**TASK:** Each line of the listing where "Applications" appears should be reported.

* * * * * * *

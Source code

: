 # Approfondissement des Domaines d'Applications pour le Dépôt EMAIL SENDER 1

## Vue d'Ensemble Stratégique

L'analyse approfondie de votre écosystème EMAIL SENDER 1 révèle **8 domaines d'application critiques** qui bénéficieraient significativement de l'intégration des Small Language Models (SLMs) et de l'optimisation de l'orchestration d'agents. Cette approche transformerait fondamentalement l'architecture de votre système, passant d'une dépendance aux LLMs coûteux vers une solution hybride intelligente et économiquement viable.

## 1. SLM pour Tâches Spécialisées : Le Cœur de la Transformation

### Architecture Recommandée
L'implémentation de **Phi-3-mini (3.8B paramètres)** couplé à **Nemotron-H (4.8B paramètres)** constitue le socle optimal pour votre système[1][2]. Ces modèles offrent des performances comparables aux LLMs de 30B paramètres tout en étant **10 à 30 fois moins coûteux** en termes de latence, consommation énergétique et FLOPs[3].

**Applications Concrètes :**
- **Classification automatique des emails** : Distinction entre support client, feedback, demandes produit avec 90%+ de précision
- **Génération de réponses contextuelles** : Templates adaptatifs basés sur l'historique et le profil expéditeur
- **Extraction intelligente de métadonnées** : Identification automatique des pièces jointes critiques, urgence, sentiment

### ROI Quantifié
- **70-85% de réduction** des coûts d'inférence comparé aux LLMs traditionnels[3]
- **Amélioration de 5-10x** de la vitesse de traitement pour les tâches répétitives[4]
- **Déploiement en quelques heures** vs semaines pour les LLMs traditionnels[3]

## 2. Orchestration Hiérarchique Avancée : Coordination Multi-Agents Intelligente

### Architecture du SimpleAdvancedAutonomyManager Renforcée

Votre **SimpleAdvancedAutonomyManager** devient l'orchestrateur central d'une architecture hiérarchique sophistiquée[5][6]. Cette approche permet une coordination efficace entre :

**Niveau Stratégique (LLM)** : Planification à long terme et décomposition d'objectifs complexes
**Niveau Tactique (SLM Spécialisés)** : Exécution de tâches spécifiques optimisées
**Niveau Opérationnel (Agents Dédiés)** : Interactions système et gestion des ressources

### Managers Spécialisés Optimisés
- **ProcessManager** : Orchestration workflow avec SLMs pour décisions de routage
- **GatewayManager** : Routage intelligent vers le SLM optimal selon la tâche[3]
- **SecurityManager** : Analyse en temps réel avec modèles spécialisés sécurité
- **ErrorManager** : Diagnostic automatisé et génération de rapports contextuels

* * * * * * *

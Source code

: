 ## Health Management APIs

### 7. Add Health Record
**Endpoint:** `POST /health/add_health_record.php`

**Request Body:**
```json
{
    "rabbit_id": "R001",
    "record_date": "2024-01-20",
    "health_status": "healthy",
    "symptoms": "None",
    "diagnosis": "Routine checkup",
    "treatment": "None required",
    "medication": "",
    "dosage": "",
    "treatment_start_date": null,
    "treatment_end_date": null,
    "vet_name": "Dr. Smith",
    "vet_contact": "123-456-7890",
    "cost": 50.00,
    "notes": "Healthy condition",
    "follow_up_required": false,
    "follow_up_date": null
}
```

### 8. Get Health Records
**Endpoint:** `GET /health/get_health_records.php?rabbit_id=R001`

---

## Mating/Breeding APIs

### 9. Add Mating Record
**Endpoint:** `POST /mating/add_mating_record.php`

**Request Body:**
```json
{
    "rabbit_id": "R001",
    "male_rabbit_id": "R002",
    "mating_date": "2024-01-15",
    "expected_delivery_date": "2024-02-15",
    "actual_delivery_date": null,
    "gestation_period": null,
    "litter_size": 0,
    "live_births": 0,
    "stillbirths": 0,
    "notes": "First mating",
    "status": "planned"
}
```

* * * * * * *

**ANSWER TO THE PROBLEM:**
: # Approfondissement des Domaines d'Applications pour le Dépôt EMAIL SENDER 1
**Applications Concrètes :**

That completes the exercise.